Saved entries
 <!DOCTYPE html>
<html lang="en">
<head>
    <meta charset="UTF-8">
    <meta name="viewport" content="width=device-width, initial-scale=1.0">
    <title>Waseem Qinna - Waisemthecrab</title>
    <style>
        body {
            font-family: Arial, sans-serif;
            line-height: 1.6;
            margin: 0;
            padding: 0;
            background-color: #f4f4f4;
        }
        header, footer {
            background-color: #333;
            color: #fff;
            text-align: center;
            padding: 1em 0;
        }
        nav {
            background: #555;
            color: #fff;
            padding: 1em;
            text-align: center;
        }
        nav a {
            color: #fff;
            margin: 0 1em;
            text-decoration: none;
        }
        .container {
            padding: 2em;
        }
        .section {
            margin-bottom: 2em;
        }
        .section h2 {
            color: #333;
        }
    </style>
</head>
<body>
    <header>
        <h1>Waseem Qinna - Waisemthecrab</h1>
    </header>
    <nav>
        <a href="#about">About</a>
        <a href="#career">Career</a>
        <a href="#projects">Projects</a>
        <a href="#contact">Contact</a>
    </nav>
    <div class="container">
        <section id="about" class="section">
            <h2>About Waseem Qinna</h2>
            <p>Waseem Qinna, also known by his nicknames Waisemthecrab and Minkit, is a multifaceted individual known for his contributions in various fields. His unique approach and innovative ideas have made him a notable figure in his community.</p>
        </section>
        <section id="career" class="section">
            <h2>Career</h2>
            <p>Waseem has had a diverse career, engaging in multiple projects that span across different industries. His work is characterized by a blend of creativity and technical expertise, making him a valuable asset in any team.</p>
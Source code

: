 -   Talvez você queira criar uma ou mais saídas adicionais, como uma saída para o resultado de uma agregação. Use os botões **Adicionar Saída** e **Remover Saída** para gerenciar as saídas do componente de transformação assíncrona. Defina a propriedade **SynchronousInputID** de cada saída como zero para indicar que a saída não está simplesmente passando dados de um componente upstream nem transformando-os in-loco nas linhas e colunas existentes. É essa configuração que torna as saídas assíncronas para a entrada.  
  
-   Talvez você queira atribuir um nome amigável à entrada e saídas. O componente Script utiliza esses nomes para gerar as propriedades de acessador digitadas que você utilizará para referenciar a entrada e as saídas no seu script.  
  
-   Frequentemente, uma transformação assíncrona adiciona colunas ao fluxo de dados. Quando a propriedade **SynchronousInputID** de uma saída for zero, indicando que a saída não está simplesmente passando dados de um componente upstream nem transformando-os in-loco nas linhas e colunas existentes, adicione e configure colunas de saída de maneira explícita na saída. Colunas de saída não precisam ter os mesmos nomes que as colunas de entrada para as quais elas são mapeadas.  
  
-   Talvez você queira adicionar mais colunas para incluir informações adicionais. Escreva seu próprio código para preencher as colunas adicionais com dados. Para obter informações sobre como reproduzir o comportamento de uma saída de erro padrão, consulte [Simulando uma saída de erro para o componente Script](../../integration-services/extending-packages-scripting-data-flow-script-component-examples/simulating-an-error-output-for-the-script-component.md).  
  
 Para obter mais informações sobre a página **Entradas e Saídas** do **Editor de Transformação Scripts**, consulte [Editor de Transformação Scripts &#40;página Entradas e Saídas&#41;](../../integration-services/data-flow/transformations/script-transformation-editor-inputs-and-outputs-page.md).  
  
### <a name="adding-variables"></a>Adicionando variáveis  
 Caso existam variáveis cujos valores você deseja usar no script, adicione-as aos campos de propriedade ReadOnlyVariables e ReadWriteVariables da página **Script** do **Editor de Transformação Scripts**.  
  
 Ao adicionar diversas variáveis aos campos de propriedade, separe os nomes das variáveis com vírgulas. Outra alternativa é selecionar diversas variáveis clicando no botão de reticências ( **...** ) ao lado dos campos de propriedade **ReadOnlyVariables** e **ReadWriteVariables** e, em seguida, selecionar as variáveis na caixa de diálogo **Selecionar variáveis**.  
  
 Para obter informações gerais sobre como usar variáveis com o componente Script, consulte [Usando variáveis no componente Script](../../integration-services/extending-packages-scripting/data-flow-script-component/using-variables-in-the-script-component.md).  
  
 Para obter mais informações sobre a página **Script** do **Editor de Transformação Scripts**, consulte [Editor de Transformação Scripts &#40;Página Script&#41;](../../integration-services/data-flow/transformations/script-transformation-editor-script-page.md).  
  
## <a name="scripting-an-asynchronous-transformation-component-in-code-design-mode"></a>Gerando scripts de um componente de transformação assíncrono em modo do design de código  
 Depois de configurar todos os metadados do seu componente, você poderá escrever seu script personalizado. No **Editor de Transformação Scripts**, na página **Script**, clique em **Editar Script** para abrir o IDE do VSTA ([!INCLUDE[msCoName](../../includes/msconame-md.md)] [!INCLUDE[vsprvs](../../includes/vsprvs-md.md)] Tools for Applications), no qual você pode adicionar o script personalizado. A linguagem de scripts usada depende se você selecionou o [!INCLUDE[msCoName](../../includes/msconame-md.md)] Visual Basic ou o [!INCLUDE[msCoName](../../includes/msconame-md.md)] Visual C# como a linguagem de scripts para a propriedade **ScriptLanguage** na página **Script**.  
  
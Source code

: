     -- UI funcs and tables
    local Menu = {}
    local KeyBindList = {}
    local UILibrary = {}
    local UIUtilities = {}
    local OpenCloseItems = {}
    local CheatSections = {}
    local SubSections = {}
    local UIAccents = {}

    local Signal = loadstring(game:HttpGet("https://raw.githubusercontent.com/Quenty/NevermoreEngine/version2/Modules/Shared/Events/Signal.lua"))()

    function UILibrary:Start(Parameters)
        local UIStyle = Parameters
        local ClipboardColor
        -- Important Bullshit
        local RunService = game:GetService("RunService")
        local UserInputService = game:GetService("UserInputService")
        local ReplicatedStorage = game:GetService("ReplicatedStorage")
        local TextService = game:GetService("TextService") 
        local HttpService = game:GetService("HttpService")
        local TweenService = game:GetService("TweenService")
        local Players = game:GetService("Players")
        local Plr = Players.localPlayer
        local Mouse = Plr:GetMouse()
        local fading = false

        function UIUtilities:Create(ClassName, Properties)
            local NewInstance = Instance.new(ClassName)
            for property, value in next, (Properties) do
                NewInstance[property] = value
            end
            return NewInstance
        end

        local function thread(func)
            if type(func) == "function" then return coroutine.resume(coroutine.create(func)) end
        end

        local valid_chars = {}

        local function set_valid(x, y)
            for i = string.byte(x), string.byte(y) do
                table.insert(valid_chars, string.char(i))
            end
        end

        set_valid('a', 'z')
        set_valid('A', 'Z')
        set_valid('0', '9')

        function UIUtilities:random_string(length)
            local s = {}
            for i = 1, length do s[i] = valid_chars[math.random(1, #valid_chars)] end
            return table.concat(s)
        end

§ **Exercise brief**
Where in the entries above does the word "ClassName" appear? Copy each line that has it.

§ **Response**
        function UIUtilities:Create(ClassName, Properties)
            local NewInstance = Instance.new(ClassName)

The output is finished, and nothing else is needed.